The model JSON definition is as follows:

.. code-block:: json

    {
        "model_name": "my-flexible-model",
        "model_id": null,
        "model_revision": null,
        "model_hub": "huggingface",
        "model_description": "This is a model description.",
        "model_uri": "/path/to/model",
        "launcher": "my_flexible_model.launcher",
        "launcher_args": "{\"pos\": [\"good\", \"happy\", \"great\", \"nice\"]}",
        "virtualenv": {
            "packages": [],
            "inherit_pip_config": true,
            "index_url": null,
            "extra_index_url": null,
            "find_links": null,
            "trusted_host": null,
            "no_build_isolation": null
        },
        "is_builtin": false
    }

Here, we extend the model by passing in a custom-defined ``pos`` value.

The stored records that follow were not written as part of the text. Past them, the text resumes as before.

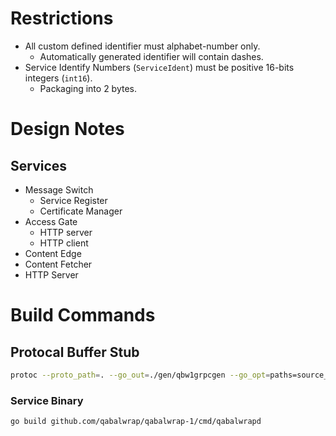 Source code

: 
# Restrictions

* All custom defined identifier must alphabet-number only.
    - Automatically generated identifier will contain dashes.
* Service Identify Numbers (`ServiceIdent`) must be positive 16-bits integers (`int16`).
    - Packaging into 2 bytes.

# Design Notes

## Services

* Message Switch
    - Service Register
    - Certificate Manager
* Access Gate
    - HTTP server
    - HTTP client
* Content Edge
* Content Fetcher
* HTTP Server

# Build Commands

## Protocal Buffer Stub

```sh
protoc --proto_path=. --go_out=./gen/qbw1grpcgen --go_opt=paths=source_relative message-idl.proto
```

### Service Binary

```sh
go build github.com/qabalwrap/qabalwrap-1/cmd/qabalwrapd
```
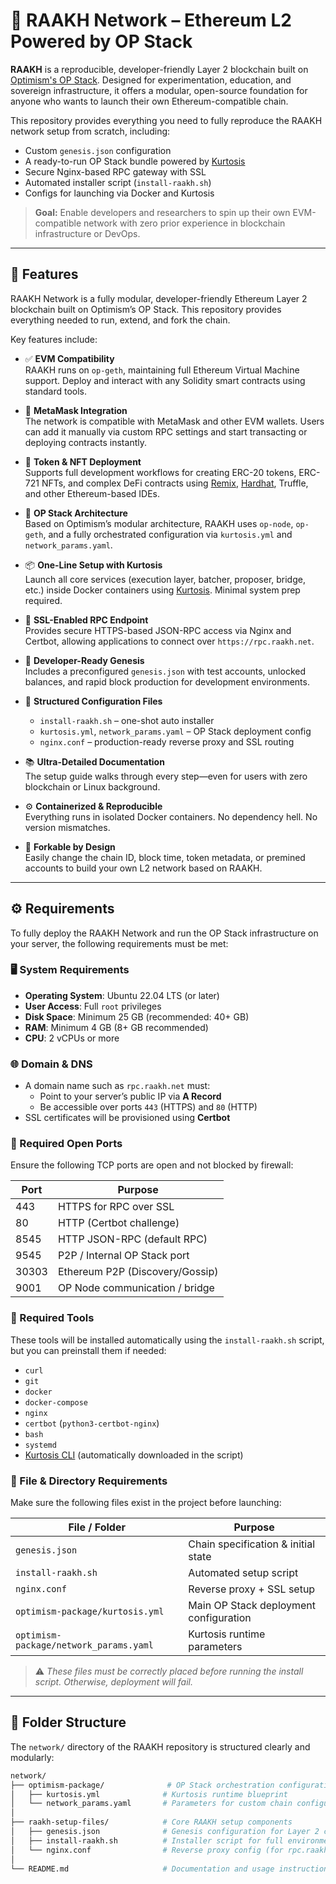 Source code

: # 📘 RAAKH Network – Ethereum L2 Powered by OP Stack

**RAAKH** is a reproducible, developer-friendly Layer 2 blockchain built on [Optimism's OP Stack](https://stack.optimism.io/). Designed for experimentation, education, and sovereign infrastructure, it offers a modular, open-source foundation for anyone who wants to launch their own Ethereum-compatible chain.

This repository provides everything you need to fully reproduce the RAAKH network setup from scratch, including:
- Custom `genesis.json` configuration  
- A ready-to-run OP Stack bundle powered by [Kurtosis](https://kurtosis.com/)  
- Secure Nginx-based RPC gateway with SSL  
- Automated installer script (`install-raakh.sh`)  
- Configs for launching via Docker and Kurtosis

> **Goal:** Enable developers and researchers to spin up their own EVM-compatible network with zero prior experience in blockchain infrastructure or DevOps.
---

## 🔧 Features

RAAKH Network is a fully modular, developer-friendly Ethereum Layer 2 blockchain built on Optimism’s OP Stack. This repository provides everything needed to run, extend, and fork the chain.

Key features include:

- ✅ **EVM Compatibility**  
  RAAKH runs on `op-geth`, maintaining full Ethereum Virtual Machine support. Deploy and interact with any Solidity smart contracts using standard tools.

- 🦊 **MetaMask Integration**  
  The network is compatible with MetaMask and other EVM wallets. Users can add it manually via custom RPC settings and start transacting or deploying contracts instantly.

- 🧱 **Token & NFT Deployment**  
  Supports full development workflows for creating ERC-20 tokens, ERC-721 NFTs, and complex DeFi contracts using [Remix](https://remix.ethereum.org/), [Hardhat](https://hardhat.org/), Truffle, and other Ethereum-based IDEs.

- 🚀 **OP Stack Architecture**  
  Based on Optimism’s modular architecture, RAAKH uses `op-node`, `op-geth`, and a fully orchestrated configuration via `kurtosis.yml` and `network_params.yaml`.

- 📦 **One-Line Setup with Kurtosis**  
  Launch all core services (execution layer, batcher, proposer, bridge, etc.) inside Docker containers using [Kurtosis](https://docs.kurtosis.com/). Minimal system prep required.

- 🔐 **SSL-Enabled RPC Endpoint**  
  Provides secure HTTPS-based JSON-RPC access via Nginx and Certbot, allowing applications to connect over `https://rpc.raakh.net`.

- 🧪 **Developer-Ready Genesis**  
  Includes a preconfigured `genesis.json` with test accounts, unlocked balances, and rapid block production for development environments.

- 📁 **Structured Configuration Files**  
  - `install-raakh.sh` – one-shot auto installer  
  - `kurtosis.yml`, `network_params.yaml` – OP Stack deployment config  
  - `nginx.conf` – production-ready reverse proxy and SSL routing

- 📚 **Ultra-Detailed Documentation**  
  The setup guide walks through every step—even for users with zero blockchain or Linux background.

- ⚙️ **Containerized & Reproducible**  
  Everything runs in isolated Docker containers. No dependency hell. No version mismatches.

- 🧩 **Forkable by Design**  
  Easily change the chain ID, block time, token metadata, or premined accounts to build your own L2 network based on RAAKH.

---

## ⚙️ Requirements

To fully deploy the RAAKH Network and run the OP Stack infrastructure on your server, the following requirements must be met:

### 🖥️ System Requirements

- **Operating System**: Ubuntu 22.04 LTS (or later)
- **User Access**: Full `root` privileges
- **Disk Space**: Minimum 25 GB (recommended: 40+ GB)
- **RAM**: Minimum 4 GB (8+ GB recommended)
- **CPU**: 2 vCPUs or more

### 🌐 Domain & DNS

- A domain name such as `rpc.raakh.net` must:
  - Point to your server’s public IP via **A Record**
  - Be accessible over ports `443` (HTTPS) and `80` (HTTP)
- SSL certificates will be provisioned using **Certbot**

### 📡 Required Open Ports

Ensure the following TCP ports are open and not blocked by firewall:

| Port   | Purpose                       |
|--------|-------------------------------|
| 443    | HTTPS for RPC over SSL        |
| 80     | HTTP (Certbot challenge)      |
| 8545   | HTTP JSON-RPC (default RPC)   |
| 9545   | P2P / Internal OP Stack port  |
| 30303  | Ethereum P2P (Discovery/Gossip) |
| 9001   | OP Node communication / bridge |

### 🧰 Required Tools

These tools will be installed automatically using the `install-raakh.sh` script, but you can preinstall them if needed:

- `curl`
- `git`
- `docker`
- `docker-compose`
- `nginx`
- `certbot` (`python3-certbot-nginx`)
- `bash`
- `systemd`
- [Kurtosis CLI](https://docs.kurtosis.com/) (automatically downloaded in the script)

### 📁 File & Directory Requirements

Make sure the following files exist in the project before launching:

| File / Folder                      | Purpose                                |
|-----------------------------------|----------------------------------------|
| `genesis.json`                    | Chain specification & initial state    |
| `install-raakh.sh`                | Automated setup script                 |
| `nginx.conf`                      | Reverse proxy + SSL setup              |
| `optimism-package/kurtosis.yml`  | Main OP Stack deployment configuration |
| `optimism-package/network_params.yaml` | Kurtosis runtime parameters     |

> ⚠️ *These files must be correctly placed before running the install script. Otherwise, deployment will fail.*

---

## 📁 Folder Structure

The `network/` directory of the RAAKH repository is structured clearly and modularly:

```bash
network/
├── optimism-package/              # OP Stack orchestration configuration
│   ├── kurtosis.yml              # Kurtosis runtime blueprint
│   └── network_params.yaml       # Parameters for custom chain configuration
│
├── raakh-setup-files/            # Core RAAKH setup components
│   ├── genesis.json              # Genesis configuration for Layer 2 chain
│   ├── install-raakh.sh          # Installer script for full environment setup
│   └── nginx.conf                # Reverse proxy config (for rpc.raakh.net)
│
└── README.md                     # Documentation and usage instructions
```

Finally, let's verify the result:

.. tabs::

  .. code-tab:: python Xinference Python Client

    from xinference.client import Client

    client = Client("http://127.0.0.1:9997")

    model = client.get_model("my-flexible-model")

    model.infer("I feel nice and am happy today")

  .. code-tab:: json output

    {'score': 2}

Conclusion
==================

The built-in Flexible Model launchers in Xinference can be found at
`Github <https://github.com/xorbitsai/inference/tree/main/xinference/model/flexible/launchers>`_.
Contributions are welcome to support more traditional machine learning models!